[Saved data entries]
○ ○ ○

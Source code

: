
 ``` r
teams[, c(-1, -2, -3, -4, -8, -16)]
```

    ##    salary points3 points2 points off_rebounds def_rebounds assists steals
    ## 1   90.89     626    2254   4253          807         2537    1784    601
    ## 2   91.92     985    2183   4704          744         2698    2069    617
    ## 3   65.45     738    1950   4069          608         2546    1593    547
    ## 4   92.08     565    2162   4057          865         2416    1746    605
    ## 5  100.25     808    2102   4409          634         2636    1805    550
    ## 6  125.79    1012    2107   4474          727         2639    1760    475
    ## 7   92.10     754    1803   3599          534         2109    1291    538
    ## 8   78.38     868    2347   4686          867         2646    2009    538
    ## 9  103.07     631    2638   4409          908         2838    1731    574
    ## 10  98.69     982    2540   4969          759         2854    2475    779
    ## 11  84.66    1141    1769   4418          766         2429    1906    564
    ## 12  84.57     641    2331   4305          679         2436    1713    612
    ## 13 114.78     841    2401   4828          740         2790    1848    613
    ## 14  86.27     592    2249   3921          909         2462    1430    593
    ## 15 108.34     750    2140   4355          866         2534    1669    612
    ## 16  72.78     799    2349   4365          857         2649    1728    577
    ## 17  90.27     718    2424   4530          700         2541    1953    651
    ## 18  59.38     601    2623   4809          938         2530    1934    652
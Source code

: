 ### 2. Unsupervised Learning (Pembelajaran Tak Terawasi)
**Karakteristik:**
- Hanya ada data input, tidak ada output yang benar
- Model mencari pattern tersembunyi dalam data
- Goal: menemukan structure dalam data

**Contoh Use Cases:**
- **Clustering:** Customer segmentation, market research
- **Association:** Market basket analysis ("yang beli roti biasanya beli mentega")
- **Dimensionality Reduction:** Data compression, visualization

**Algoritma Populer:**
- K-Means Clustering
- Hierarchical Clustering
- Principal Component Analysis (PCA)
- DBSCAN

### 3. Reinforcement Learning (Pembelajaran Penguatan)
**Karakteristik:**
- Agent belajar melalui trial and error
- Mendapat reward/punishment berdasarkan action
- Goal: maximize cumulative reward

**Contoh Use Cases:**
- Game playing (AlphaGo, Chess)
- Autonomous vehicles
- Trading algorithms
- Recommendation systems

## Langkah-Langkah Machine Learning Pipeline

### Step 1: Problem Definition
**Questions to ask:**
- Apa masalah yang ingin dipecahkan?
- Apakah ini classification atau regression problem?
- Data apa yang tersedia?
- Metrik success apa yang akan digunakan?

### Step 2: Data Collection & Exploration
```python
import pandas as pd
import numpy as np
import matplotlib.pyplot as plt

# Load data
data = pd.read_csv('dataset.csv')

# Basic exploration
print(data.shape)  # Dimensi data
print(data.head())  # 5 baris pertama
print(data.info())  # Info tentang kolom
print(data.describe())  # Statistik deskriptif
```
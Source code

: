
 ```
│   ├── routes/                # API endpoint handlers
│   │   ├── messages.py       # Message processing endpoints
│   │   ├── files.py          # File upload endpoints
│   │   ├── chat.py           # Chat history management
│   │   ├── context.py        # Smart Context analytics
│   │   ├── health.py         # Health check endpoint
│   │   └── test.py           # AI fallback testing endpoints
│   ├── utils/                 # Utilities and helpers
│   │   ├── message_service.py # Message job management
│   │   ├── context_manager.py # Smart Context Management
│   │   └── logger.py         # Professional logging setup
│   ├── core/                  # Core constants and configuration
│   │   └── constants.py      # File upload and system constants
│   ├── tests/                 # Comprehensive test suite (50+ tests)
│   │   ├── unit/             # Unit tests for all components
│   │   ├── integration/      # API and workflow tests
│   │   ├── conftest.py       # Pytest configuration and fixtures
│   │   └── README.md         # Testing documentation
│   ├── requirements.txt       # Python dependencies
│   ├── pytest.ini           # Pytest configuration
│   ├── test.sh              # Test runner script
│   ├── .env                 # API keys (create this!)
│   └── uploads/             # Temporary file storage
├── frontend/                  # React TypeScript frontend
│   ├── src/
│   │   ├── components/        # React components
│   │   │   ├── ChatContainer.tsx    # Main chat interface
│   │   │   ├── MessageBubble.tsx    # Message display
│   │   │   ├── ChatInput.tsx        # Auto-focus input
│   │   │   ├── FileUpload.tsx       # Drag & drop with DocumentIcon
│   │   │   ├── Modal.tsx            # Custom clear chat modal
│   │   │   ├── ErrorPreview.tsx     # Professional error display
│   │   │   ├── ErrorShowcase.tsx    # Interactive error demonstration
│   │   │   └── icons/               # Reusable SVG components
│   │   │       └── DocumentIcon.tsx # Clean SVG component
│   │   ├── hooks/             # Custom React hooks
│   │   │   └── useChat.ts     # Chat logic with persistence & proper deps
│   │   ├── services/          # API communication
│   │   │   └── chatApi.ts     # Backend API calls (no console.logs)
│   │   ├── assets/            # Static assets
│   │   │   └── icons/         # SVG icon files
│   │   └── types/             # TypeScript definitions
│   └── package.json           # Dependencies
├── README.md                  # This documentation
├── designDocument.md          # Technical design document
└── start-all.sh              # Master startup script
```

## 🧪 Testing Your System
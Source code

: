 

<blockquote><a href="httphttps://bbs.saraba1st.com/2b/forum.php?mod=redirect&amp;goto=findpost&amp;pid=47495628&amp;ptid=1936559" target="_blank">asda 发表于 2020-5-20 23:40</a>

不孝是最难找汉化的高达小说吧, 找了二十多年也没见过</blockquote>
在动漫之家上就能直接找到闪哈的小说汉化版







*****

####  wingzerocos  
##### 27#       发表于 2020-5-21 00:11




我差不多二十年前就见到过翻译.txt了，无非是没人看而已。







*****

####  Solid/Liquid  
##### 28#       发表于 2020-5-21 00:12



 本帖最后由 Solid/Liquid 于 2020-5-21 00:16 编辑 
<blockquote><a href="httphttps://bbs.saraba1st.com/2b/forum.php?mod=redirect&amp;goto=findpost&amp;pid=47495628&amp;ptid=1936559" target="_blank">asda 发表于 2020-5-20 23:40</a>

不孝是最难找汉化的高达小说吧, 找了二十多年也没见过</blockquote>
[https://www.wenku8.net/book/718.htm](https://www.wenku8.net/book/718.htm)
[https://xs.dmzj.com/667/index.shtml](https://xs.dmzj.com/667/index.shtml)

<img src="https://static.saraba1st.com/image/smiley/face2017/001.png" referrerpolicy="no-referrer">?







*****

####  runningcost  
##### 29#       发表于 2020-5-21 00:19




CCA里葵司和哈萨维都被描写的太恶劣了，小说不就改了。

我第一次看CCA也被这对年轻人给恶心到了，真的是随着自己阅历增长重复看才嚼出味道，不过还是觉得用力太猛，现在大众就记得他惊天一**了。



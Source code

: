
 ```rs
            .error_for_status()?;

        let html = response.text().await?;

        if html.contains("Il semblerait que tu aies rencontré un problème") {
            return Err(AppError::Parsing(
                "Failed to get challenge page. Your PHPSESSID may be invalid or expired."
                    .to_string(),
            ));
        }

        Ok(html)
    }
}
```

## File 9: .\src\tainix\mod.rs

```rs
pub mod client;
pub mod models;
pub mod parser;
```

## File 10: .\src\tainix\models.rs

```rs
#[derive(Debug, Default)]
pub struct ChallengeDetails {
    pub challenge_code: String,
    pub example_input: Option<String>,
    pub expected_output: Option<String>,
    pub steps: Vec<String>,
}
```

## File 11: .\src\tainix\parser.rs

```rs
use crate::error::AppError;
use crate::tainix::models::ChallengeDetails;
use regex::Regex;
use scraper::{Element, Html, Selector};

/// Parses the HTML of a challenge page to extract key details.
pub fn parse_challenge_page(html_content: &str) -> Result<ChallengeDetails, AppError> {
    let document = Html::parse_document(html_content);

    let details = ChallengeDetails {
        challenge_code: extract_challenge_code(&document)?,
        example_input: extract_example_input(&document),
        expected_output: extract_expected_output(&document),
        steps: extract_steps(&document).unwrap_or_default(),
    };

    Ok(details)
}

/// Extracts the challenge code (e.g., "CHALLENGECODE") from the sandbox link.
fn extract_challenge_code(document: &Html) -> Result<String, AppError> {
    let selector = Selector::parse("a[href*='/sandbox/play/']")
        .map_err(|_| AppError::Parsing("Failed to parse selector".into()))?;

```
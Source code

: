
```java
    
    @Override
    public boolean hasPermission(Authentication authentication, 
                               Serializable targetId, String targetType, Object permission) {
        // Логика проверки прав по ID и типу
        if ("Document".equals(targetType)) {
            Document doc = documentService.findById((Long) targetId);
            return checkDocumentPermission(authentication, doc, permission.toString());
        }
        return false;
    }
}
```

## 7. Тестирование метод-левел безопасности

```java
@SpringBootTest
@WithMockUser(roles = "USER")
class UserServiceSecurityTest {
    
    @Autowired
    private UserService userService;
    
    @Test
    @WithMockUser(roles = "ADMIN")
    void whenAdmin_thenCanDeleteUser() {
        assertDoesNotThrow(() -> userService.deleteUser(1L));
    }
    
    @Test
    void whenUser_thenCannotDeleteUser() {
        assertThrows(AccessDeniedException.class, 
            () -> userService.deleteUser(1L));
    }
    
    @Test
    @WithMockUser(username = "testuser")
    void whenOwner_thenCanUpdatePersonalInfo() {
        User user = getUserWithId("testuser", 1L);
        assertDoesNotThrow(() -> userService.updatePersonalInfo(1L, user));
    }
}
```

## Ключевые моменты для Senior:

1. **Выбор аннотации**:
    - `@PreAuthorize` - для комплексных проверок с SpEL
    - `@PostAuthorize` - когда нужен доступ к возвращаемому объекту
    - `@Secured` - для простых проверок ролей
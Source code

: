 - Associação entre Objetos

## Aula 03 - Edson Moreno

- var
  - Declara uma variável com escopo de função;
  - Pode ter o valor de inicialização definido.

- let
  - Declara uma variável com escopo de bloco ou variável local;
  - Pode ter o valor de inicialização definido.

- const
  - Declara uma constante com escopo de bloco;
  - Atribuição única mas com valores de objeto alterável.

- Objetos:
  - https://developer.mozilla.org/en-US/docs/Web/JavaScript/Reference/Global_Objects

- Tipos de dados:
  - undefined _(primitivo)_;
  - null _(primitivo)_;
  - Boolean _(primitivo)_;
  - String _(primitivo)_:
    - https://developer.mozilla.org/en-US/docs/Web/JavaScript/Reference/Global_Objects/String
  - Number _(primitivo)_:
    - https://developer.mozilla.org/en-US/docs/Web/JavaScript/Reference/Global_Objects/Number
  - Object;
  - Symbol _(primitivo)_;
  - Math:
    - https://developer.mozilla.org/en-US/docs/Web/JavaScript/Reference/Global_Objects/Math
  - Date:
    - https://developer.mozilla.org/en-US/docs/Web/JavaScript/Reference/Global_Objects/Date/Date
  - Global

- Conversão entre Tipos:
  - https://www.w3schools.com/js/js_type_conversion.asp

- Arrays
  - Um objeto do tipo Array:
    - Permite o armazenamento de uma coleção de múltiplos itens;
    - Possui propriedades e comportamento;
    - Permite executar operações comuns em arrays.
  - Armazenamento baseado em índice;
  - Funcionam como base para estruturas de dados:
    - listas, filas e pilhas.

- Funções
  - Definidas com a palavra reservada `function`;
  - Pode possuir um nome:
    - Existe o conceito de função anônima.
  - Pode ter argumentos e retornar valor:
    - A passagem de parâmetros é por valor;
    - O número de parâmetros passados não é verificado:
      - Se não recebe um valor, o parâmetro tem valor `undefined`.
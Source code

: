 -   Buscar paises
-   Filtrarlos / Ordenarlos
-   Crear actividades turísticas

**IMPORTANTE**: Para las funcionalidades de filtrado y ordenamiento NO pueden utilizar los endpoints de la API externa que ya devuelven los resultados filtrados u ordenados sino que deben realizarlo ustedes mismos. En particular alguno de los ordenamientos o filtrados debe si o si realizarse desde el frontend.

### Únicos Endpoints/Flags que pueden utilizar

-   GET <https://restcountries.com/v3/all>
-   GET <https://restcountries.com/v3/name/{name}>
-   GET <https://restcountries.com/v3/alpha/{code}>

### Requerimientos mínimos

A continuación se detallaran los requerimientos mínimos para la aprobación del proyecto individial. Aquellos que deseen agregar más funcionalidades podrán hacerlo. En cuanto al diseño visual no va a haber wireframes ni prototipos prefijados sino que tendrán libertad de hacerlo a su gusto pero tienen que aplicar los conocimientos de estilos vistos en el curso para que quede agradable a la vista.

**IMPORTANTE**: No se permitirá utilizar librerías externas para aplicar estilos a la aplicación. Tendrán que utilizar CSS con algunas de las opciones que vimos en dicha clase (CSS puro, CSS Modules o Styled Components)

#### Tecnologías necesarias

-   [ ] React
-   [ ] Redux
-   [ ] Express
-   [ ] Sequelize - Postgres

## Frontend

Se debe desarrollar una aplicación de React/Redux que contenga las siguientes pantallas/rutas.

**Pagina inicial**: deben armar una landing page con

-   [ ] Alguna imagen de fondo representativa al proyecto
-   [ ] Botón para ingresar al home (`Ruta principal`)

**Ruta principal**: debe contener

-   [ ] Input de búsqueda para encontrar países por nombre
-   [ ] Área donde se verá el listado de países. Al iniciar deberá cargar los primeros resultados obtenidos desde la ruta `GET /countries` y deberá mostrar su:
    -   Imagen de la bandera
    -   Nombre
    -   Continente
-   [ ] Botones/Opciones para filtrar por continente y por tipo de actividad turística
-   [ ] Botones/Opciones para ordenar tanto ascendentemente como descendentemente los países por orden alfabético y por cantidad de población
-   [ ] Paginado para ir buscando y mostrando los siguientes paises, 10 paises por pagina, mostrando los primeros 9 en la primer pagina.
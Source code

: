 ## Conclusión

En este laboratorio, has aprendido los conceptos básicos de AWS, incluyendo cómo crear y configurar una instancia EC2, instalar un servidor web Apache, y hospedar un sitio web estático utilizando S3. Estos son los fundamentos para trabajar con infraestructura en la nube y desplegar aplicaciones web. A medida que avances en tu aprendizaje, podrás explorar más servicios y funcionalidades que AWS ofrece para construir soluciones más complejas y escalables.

○ ○ ○

Work order: Set down, exactly as they appear above, all lines from the one that has "landing page con" down to the one that has "de actividad turística", including those two and no others.

Response box:
**Pagina inicial**: deben armar una landing page con

-   [ ] Alguna imagen de fondo representativa al proyecto
-   [ ] Botón para ingresar al home (`Ruta principal`)

**Ruta principal**: debe contener

-   [ ] Input de búsqueda para encontrar países por nombre
-   [ ] Área donde se verá el listado de países. Al iniciar deberá cargar los primeros resultados obtenidos desde la ruta `GET /countries` y deberá mostrar su:
    -   Imagen de la bandera
    -   Nombre
    -   Continente
-   [ ] Botones/Opciones para filtrar por continente y por tipo de actividad turística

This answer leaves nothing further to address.